Adrian Monk: You think I want your pocket change? You think that's why I came back?
Karl Sebastian: Okay, now, you push the table over. [Monk reluctantly tilts the table] You're an animal. Just-Just push it over.
Adrian Monk: Maybe my character wouldn't want to make too big a mess right-right here.
Karl Sebastian: She sent you to prison. You're... You're full of rage.
Adrian Monk: I have a thought. What if my character expresses his rage by putting away the groceries roughly?

Quote from Adrian Monk

Adrian Monk: Kathleen, what did the director mean when he said that Jenna made them hire Hal Duncan?
Kathleen: It was no secret Jenna wanted them to hire Hal. I'll tell you what I heard: She slept with the producer, then threatened to tell his wife unless they did.

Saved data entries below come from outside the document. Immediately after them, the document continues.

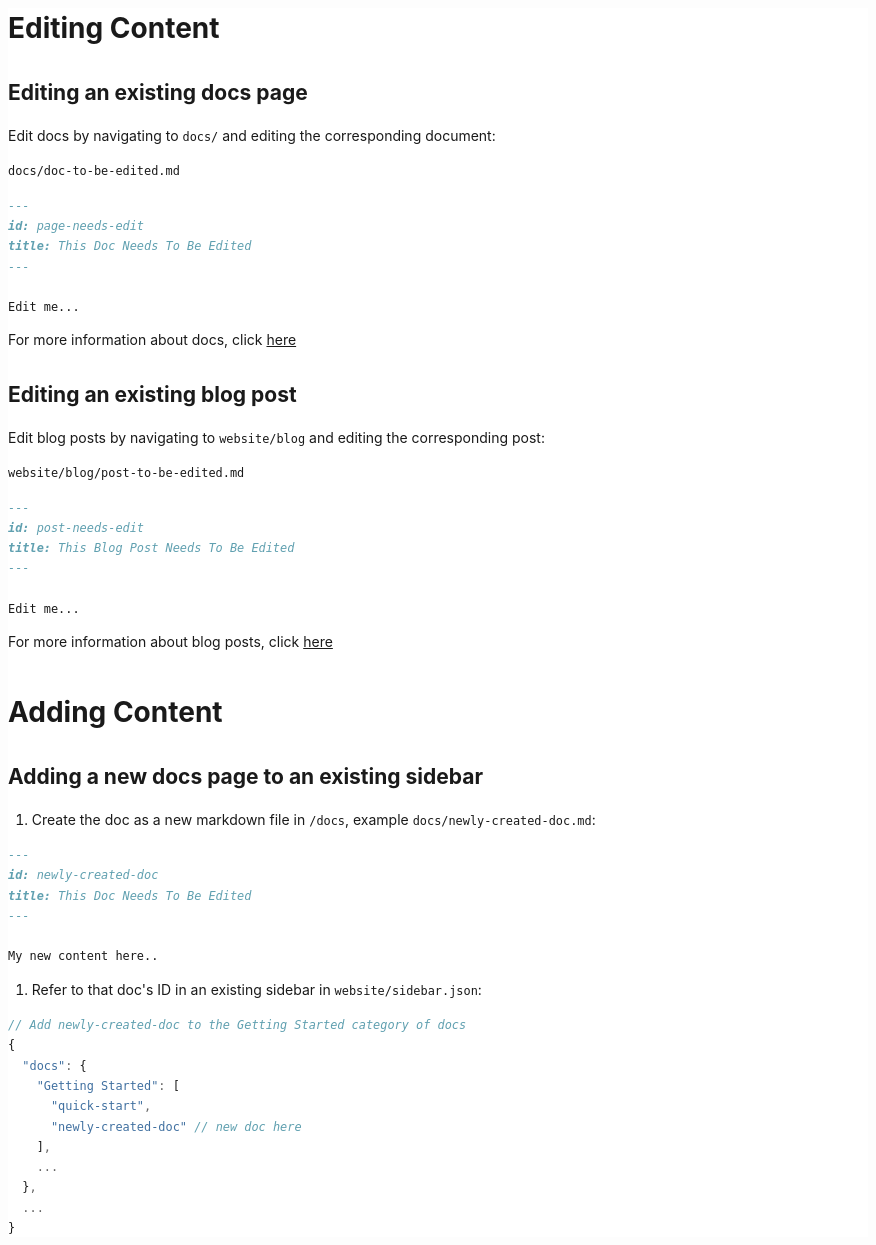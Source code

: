 # Editing Content

## Editing an existing docs page

Edit docs by navigating to `docs/` and editing the corresponding document:

`docs/doc-to-be-edited.md`

```markdown
---
id: page-needs-edit
title: This Doc Needs To Be Edited
---

Edit me...
```

For more information about docs, click [here](https://docusaurus.io/docs/en/navigation)

## Editing an existing blog post

Edit blog posts by navigating to `website/blog` and editing the corresponding post:

`website/blog/post-to-be-edited.md`
```markdown
---
id: post-needs-edit
title: This Blog Post Needs To Be Edited
---

Edit me...
```

For more information about blog posts, click [here](https://docusaurus.io/docs/en/adding-blog)

# Adding Content

## Adding a new docs page to an existing sidebar

1. Create the doc as a new markdown file in `/docs`, example `docs/newly-created-doc.md`:

```md
---
id: newly-created-doc
title: This Doc Needs To Be Edited
---

My new content here..
```

1. Refer to that doc's ID in an existing sidebar in `website/sidebar.json`:

```javascript
// Add newly-created-doc to the Getting Started category of docs
{
  "docs": {
    "Getting Started": [
      "quick-start",
      "newly-created-doc" // new doc here
    ],
    ...
  },
  ...
}
```
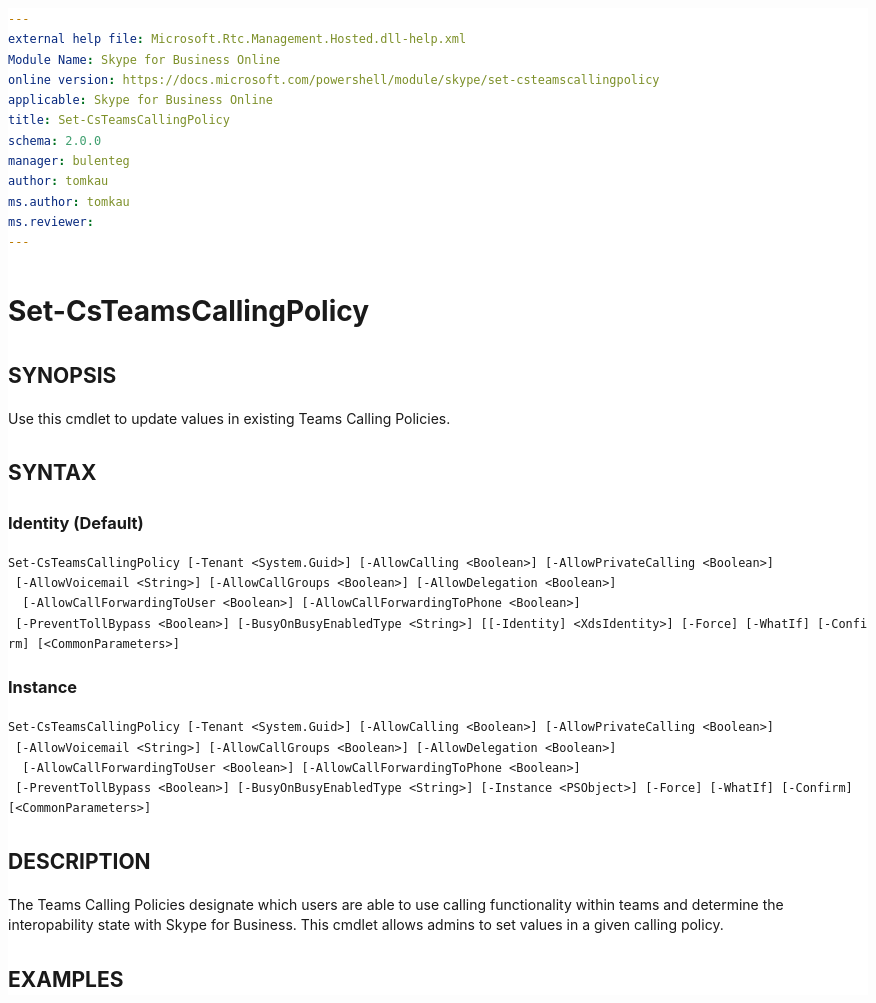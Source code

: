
 ```yaml
---
external help file: Microsoft.Rtc.Management.Hosted.dll-help.xml
Module Name: Skype for Business Online
online version: https://docs.microsoft.com/powershell/module/skype/set-csteamscallingpolicy
applicable: Skype for Business Online
title: Set-CsTeamsCallingPolicy
schema: 2.0.0
manager: bulenteg
author: tomkau
ms.author: tomkau
ms.reviewer:
---
```


# Set-CsTeamsCallingPolicy

## SYNOPSIS
Use this cmdlet to update values in existing Teams Calling Policies.

## SYNTAX

### Identity (Default)
```
Set-CsTeamsCallingPolicy [-Tenant <System.Guid>] [-AllowCalling <Boolean>] [-AllowPrivateCalling <Boolean>]
 [-AllowVoicemail <String>] [-AllowCallGroups <Boolean>] [-AllowDelegation <Boolean>]
  [-AllowCallForwardingToUser <Boolean>] [-AllowCallForwardingToPhone <Boolean>]
 [-PreventTollBypass <Boolean>] [-BusyOnBusyEnabledType <String>] [[-Identity] <XdsIdentity>] [-Force] [-WhatIf] [-Confirm] [<CommonParameters>]
```

### Instance
```
Set-CsTeamsCallingPolicy [-Tenant <System.Guid>] [-AllowCalling <Boolean>] [-AllowPrivateCalling <Boolean>]
 [-AllowVoicemail <String>] [-AllowCallGroups <Boolean>] [-AllowDelegation <Boolean>]
  [-AllowCallForwardingToUser <Boolean>] [-AllowCallForwardingToPhone <Boolean>]
 [-PreventTollBypass <Boolean>] [-BusyOnBusyEnabledType <String>] [-Instance <PSObject>] [-Force] [-WhatIf] [-Confirm] [<CommonParameters>]
```

## DESCRIPTION
The Teams Calling Policies designate which users are able to use calling functionality within teams and determine the interopability state with Skype for Business. 
This cmdlet allows admins to set values in a given calling policy.

## EXAMPLES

Sharona: Why? Were they dating?
Kathleen: No. Nobody could figure it out. Jenna didn't even like the guy. He wasn't a great actor, or even a good actor. He was a character. Always wore sunglasses, even inside. Oh, and he was allergic to everything: Eggs, peanuts and shellfish. He wouldn't eat anything unless he made it himself. This might work, huh? What do you think?
Adrian Monk: Can't I just wear my own clothes? I'd- I'd rather wear my own clothes.
Kathleen: Uh, what- What do you have at home?
Sharona: Uh, well, he just has more of this. Basically this.